About this exercise: Nothing but the pictures is dropped; write out all the remaining data below exactly.

Data:
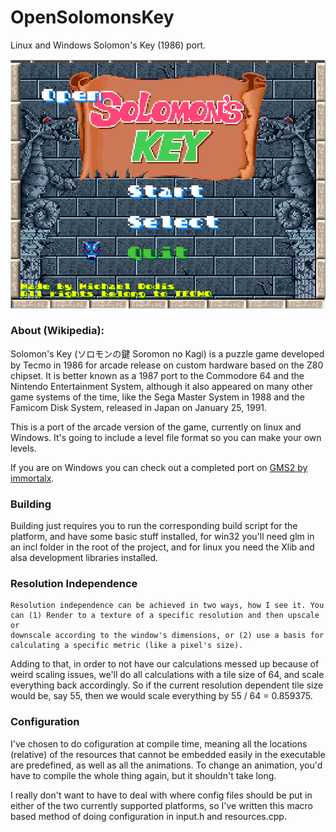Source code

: # OpenSolomonsKey
Linux and Windows Solomon's Key (1986) port.

![](page/banner2.png)

### About (Wikipedia):
Solomon's Key (ソロモンの鍵 Soromon no Kagi) is a puzzle game developed by Tecmo in 1986 for arcade release on custom hardware based on the Z80 chipset. It is better known as a 1987 port to the Commodore 64 and the Nintendo Entertainment System, although it also appeared on many other game systems of the time, like the Sega Master System in 1988 and the Famicom Disk System, released in Japan on January 25, 1991.

This is a port of the arcade version of the game, currently on linux and
Windows. It's going to include a level file format so you can
make your own levels.

If you are on Windows you can check out a completed port on
[GMS2 by immortalx](https://immortalx74.itch.io/solomonskeyremake).

### Building
Building just requires you to run the corresponding build script for the platform, and have some basic stuff installed, for win32 you'll need glm in an incl folder in the root of the project,
and for linux you need the Xlib and alsa development libraries installed.

### Resolution Independence
    Resolution independence can be achieved in two ways, how I see it. You can (1) Render to a texture of a specific resolution and then upscale or
    downscale according to the window's dimensions, or (2) use a basis for calculating a specific metric (like a pixel's size).

Adding to that, in order to not have our calculations messed up because of weird scaling issues, we'll do all calculations with a tile size of 64, and scale everything back accordingly. So if the current resolution dependent tile size would be, say 55, then we would scale everything by 55 / 64 = 0.859375.

### Configuration
I've chosen to do cofiguration at compile time, meaning all the locations
(relative) of the resources that cannot be embedded easily in the executable
are predefined, as well as all the animations. To change an animation, you'd
have to compile the whole thing again, but it shouldn't take long.

I really don't want to have to deal with where config files should be put in
either of the two currently supported platforms, so I've written this macro based method of doing configuration in input.h and resources.cpp.
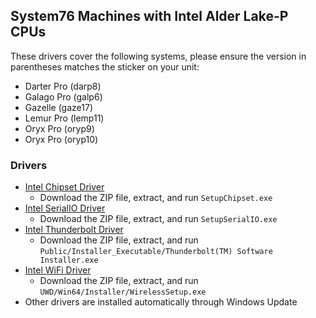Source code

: ## System76 Machines with Intel Alder Lake-P CPUs

These drivers cover the following systems, please ensure the version in
parentheses matches the sticker on your unit:

- Darter Pro (darp8)
- Galago Pro (galp6)
- Gazelle (gaze17)
- Lemur Pro (lemp11)
- Oryx Pro (oryp9)
- Oryx Pro (oryp10)

### Drivers

- [Intel Chipset Driver](./2023-WW05/Chipset-10.1.19324.8368-Public-MUP.zip)
  - Download the ZIP file, extract, and run `SetupChipset.exe`
- [Intel SerialIO Driver](./2023-WW05/SerialIO_30.100.2237.26_v2_RPL_ADL-PCH_22H2.zip)
  - Download the ZIP file, extract, and run `SetupSerialIO.exe`
- [Intel Thunderbolt Driver](./2023-WW05/TBT_DCH_SW_Rev89.zip)
  - Download the ZIP file, extract, and run `Public/Installer_Executable/Thunderbolt(TM) Software Installer.exe`
- [Intel WiFi Driver](./2023-WW05/wifi-PHWFW07109_22.190.0.4_G.zip)
  - Download the ZIP file, extract, and run `UWD/Win64/Installer/WirelessSetup.exe`
- Other drivers are installed automatically through Windows Update
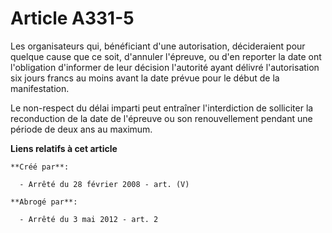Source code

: # Article A331-5

Les organisateurs qui, bénéficiant d'une autorisation, décideraient pour quelque cause que ce soit, d'annuler l'épreuve, ou
d'en reporter la date ont l'obligation d'informer de leur décision l'autorité ayant délivré l'autorisation six jours francs
au moins avant la date prévue pour le début de la manifestation.

Le non-respect du délai imparti peut entraîner l'interdiction de solliciter la reconduction de la date de l'épreuve ou son
renouvellement pendant une période de deux ans au maximum.

**Liens relatifs à cet article**

	**Créé par**:

	  - Arrêté du 28 février 2008 - art. (V)

	**Abrogé par**:

	  - Arrêté du 3 mai 2012 - art. 2

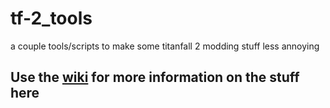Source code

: # tf-2_tools
a couple tools/scripts to make some titanfall 2 modding stuff less annoying

## Use the [wiki](https://github.com/EM4Volts/tf-2_tools/wiki) for more information on the stuff here
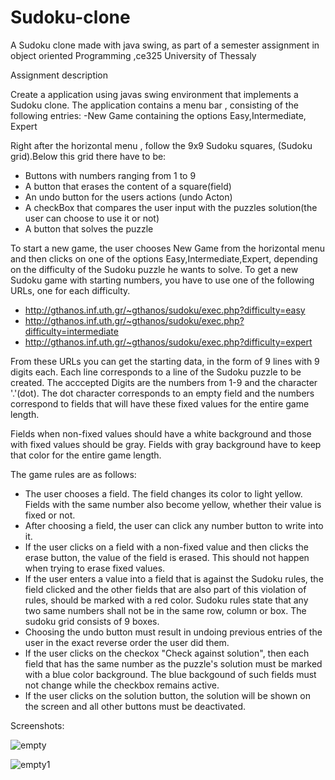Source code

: # Sudoku-clone
A Sudoku clone made with java swing, as part of a semester assignment
in object oriented Programming ,ce325 University of Thessaly

Assignment description

Create a application using javas swing environment that implements
a Sudoku clone. The application contains a menu bar , consisting of
the following entries:
-New Game containing the options Easy,Intermediate, Expert

Right after the horizontal menu , follow the 9x9 Sudoku squares,
(Sudoku grid).Below this grid there have to be:
- Buttons with numbers ranging from 1 to 9
- A button that erases the content of a square(field)
- An undo button for the users actions (undo Acton)
- A checkBox that compares the user input with the puzzles solution(the user can choose to use it or not)
- A button that solves the puzzle

To start a new game, the user chooses New Game from the horizontal
menu and then clicks on one of the options Easy,Intermediate,Expert,
depending on the difficulty of the Sudoku puzzle he wants to solve.
To get a new Sudoku game with starting numbers, you have to use one of
the following URLs, one for each difficulty.
- http://gthanos.inf.uth.gr/~gthanos/sudoku/exec.php?difficulty=easy
- http://gthanos.inf.uth.gr/~gthanos/sudoku/exec.php?difficulty=intermediate
- http://gthanos.inf.uth.gr/~gthanos/sudoku/exec.php?difficulty=expert

From these URLs you can get the starting data, in the form of 9 lines with 9
digits each. Each line corresponds to a line of the Sudoku puzzle to be created.
The acccepted Digits are the numbers from 1-9 and the character '.'(dot). The
dot character corresponds to an empty field and the numbers correspond to fields
that will have these fixed values for the entire game length.

Fields when non-fixed values should have a white background and those with fixed
values should be gray. Fields with gray background have to keep that color for
the entire game length.

The game rules are as follows:
- The user chooses a field. The field changes its color to light yellow. Fields
with the same number also become yellow, whether their value is fixed or not.
- After choosing a field, the user can click any number button to write into it.
- If the user clicks on a field with a non-fixed value and then clicks the erase
button, the value of the field is erased. This should not happen when trying to
erase fixed values.
- If the user enters a value into a field that is against the Sudoku rules, the
field clicked and the other fields that are also part of this violation of rules,
should be marked with a red color. Sudoku rules state that any two same numbers
shall not be in the same row, column or box. The sudoku grid consists of 9 boxes.
- Choosing the undo button must result in undoing previous entries of the user
in the exact reverse order the user did them.
- If the user clicks on the checkox "Check against solution", then each field
that has the same number as the puzzle's solution must be marked with a blue
color background. The blue backgound of such fields must not change while the
checkbox remains active.
- If the user clicks on the solution button, the solution will be shown on the
screen and all other buttons must be deactivated.

Screenshots:

![empty](https://cloud.githubusercontent.com/assets/14819781/17597436/71e70146-5ffe-11e6-8c3c-9d14f264fbd8.png)

![empty1](https://cloud.githubusercontent.com/assets/14819781/17597450/7eba3c6c-5ffe-11e6-9792-1b1c70282be8.png)

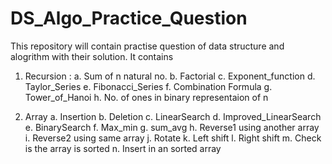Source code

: # DS_Algo_Practice_Question

This repository will contain practise question of data structure and alogrithm with their solution.
It contains

1. Recursion : 
   a. Sum of n natural no.
   b. Factorial
   c. Exponent_function
   d. Taylor_Series
   e. Fibonacci_Series
   f. Combination Formula
   g. Tower_of_Hanoi
   h. No. of ones in binary representaion of n

2. Array
   a. Insertion
   b. Deletion
   c. LinearSearch
   d. Improved_LinearSearch
   e. BinarySearch
   f. Max_min
   g. sum_avg
   h. Reverse1 using another array
   i. Reverse2 using same array
   j. Rotate
   k. Left shift
   l. Right shift
   m. Check is the array is sorted
   n. Insert in an sorted array
   

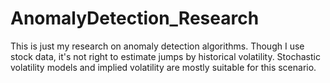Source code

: # AnomalyDetection_Research
This is just my research on anomaly detection algorithms. Though I use stock data, it's not right to estimate jumps by historical volatility. Stochastic volatility models and implied volatility are mostly suitable for this scenario.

Result of the task:
Source code

: # OpenSolomonsKey
Linux and Windows Solomon's Key (1986) port.

![](page/banner2.png)

### About (Wikipedia):
Solomon's Key (ソロモンの鍵 Soromon no Kagi) is a puzzle game developed by Tecmo in 1986 for arcade release on custom hardware based on the Z80 chipset. It is better known as a 1987 port to the Commodore 64 and the Nintendo Entertainment System, although it also appeared on many other game systems of the time, like the Sega Master System in 1988 and the Famicom Disk System, released in Japan on January 25, 1991.

This is a port of the arcade version of the game, currently on linux and
Windows. It's going to include a level file format so you can
make your own levels.

If you are on Windows you can check out a completed port on
[GMS2 by immortalx](https://immortalx74.itch.io/solomonskeyremake).

### Building
Building just requires you to run the corresponding build script for the platform, and have some basic stuff installed, for win32 you'll need glm in an incl folder in the root of the project,
and for linux you need the Xlib and alsa development libraries installed.

### Resolution Independence
    Resolution independence can be achieved in two ways, how I see it. You can (1) Render to a texture of a specific resolution and then upscale or
    downscale according to the window's dimensions, or (2) use a basis for calculating a specific metric (like a pixel's size).

Adding to that, in order to not have our calculations messed up because of weird scaling issues, we'll do all calculations with a tile size of 64, and scale everything back accordingly. So if the current resolution dependent tile size would be, say 55, then we would scale everything by 55 / 64 = 0.859375.

### Configuration
I've chosen to do cofiguration at compile time, meaning all the locations
(relative) of the resources that cannot be embedded easily in the executable
are predefined, as well as all the animations. To change an animation, you'd
have to compile the whole thing again, but it shouldn't take long.

I really don't want to have to deal with where config files should be put in
either of the two currently supported platforms, so I've written this macro based method of doing configuration in input.h and resources.cpp.
Source code

: ## System76 Machines with Intel Alder Lake-P CPUs

These drivers cover the following systems, please ensure the version in
parentheses matches the sticker on your unit:

- Darter Pro (darp8)
- Galago Pro (galp6)
- Gazelle (gaze17)
- Lemur Pro (lemp11)
- Oryx Pro (oryp9)
- Oryx Pro (oryp10)

### Drivers

- [Intel Chipset Driver](./2023-WW05/Chipset-10.1.19324.8368-Public-MUP.zip)
  - Download the ZIP file, extract, and run `SetupChipset.exe`
- [Intel SerialIO Driver](./2023-WW05/SerialIO_30.100.2237.26_v2_RPL_ADL-PCH_22H2.zip)
  - Download the ZIP file, extract, and run `SetupSerialIO.exe`
- [Intel Thunderbolt Driver](./2023-WW05/TBT_DCH_SW_Rev89.zip)
  - Download the ZIP file, extract, and run `Public/Installer_Executable/Thunderbolt(TM) Software Installer.exe`
- [Intel WiFi Driver](./2023-WW05/wifi-PHWFW07109_22.190.0.4_G.zip)
  - Download the ZIP file, extract, and run `UWD/Win64/Installer/WirelessSetup.exe`
- Other drivers are installed automatically through Windows Update
Source code

: # Article A331-5

Les organisateurs qui, bénéficiant d'une autorisation, décideraient pour quelque cause que ce soit, d'annuler l'épreuve, ou
d'en reporter la date ont l'obligation d'informer de leur décision l'autorité ayant délivré l'autorisation six jours francs
au moins avant la date prévue pour le début de la manifestation.

Le non-respect du délai imparti peut entraîner l'interdiction de solliciter la reconduction de la date de l'épreuve ou son
renouvellement pendant une période de deux ans au maximum.

**Liens relatifs à cet article**

	**Créé par**:

	  - Arrêté du 28 février 2008 - art. (V)

	**Abrogé par**:

	  - Arrêté du 3 mai 2012 - art. 2

Source code

: # tf-2_tools
a couple tools/scripts to make some titanfall 2 modding stuff less annoying

## Use the [wiki](https://github.com/EM4Volts/tf-2_tools/wiki) for more information on the stuff here
Source code

: # Sudoku-clone
A Sudoku clone made with java swing, as part of a semester assignment
in object oriented Programming ,ce325 University of Thessaly

Assignment description

Create a application using javas swing environment that implements
a Sudoku clone. The application contains a menu bar , consisting of
the following entries:
-New Game containing the options Easy,Intermediate, Expert

Right after the horizontal menu , follow the 9x9 Sudoku squares,
(Sudoku grid).Below this grid there have to be:
- Buttons with numbers ranging from 1 to 9
- A button that erases the content of a square(field)
- An undo button for the users actions (undo Acton)
- A checkBox that compares the user input with the puzzles solution(the user can choose to use it or not)
- A button that solves the puzzle

To start a new game, the user chooses New Game from the horizontal
menu and then clicks on one of the options Easy,Intermediate,Expert,
depending on the difficulty of the Sudoku puzzle he wants to solve.
To get a new Sudoku game with starting numbers, you have to use one of
the following URLs, one for each difficulty.
- http://gthanos.inf.uth.gr/~gthanos/sudoku/exec.php?difficulty=easy
- http://gthanos.inf.uth.gr/~gthanos/sudoku/exec.php?difficulty=intermediate
- http://gthanos.inf.uth.gr/~gthanos/sudoku/exec.php?difficulty=expert

From these URLs you can get the starting data, in the form of 9 lines with 9
digits each. Each line corresponds to a line of the Sudoku puzzle to be created.
The acccepted Digits are the numbers from 1-9 and the character '.'(dot). The
dot character corresponds to an empty field and the numbers correspond to fields
that will have these fixed values for the entire game length.

Fields when non-fixed values should have a white background and those with fixed
values should be gray. Fields with gray background have to keep that color for
the entire game length.

The game rules are as follows:
- The user chooses a field. The field changes its color to light yellow. Fields
with the same number also become yellow, whether their value is fixed or not.
- After choosing a field, the user can click any number button to write into it.
- If the user clicks on a field with a non-fixed value and then clicks the erase
button, the value of the field is erased. This should not happen when trying to
erase fixed values.
- If the user enters a value into a field that is against the Sudoku rules, the
field clicked and the other fields that are also part of this violation of rules,
should be marked with a red color. Sudoku rules state that any two same numbers
shall not be in the same row, column or box. The sudoku grid consists of 9 boxes.
- Choosing the undo button must result in undoing previous entries of the user
in the exact reverse order the user did them.
- If the user clicks on the checkox "Check against solution", then each field
that has the same number as the puzzle's solution must be marked with a blue
color background. The blue backgound of such fields must not change while the
checkbox remains active.
- If the user clicks on the solution button, the solution will be shown on the
screen and all other buttons must be deactivated.

Screenshots:

![empty](https://cloud.githubusercontent.com/assets/14819781/17597436/71e70146-5ffe-11e6-8c3c-9d14f264fbd8.png)

![empty1](https://cloud.githubusercontent.com/assets/14819781/17597450/7eba3c6c-5ffe-11e6-9792-1b1c70282be8.png)

Source code

: # DS_Algo_Practice_Question

This repository will contain practise question of data structure and alogrithm with their solution.
It contains

1. Recursion : 
   a. Sum of n natural no.
   b. Factorial
   c. Exponent_function
   d. Taylor_Series
   e. Fibonacci_Series
   f. Combination Formula
   g. Tower_of_Hanoi
   h. No. of ones in binary representaion of n

2. Array
   a. Insertion
   b. Deletion
   c. LinearSearch
   d. Improved_LinearSearch
   e. BinarySearch
   f. Max_min
   g. sum_avg
   h. Reverse1 using another array
   i. Reverse2 using same array
   j. Rotate
   k. Left shift
   l. Right shift
   m. Check is the array is sorted
   n. Insert in an sorted array
   

Source code

: # AnomalyDetection_Research
This is just my research on anomaly detection algorithms. Though I use stock data, it's not right to estimate jumps by historical volatility. Stochastic volatility models and implied volatility are mostly suitable for this scenario.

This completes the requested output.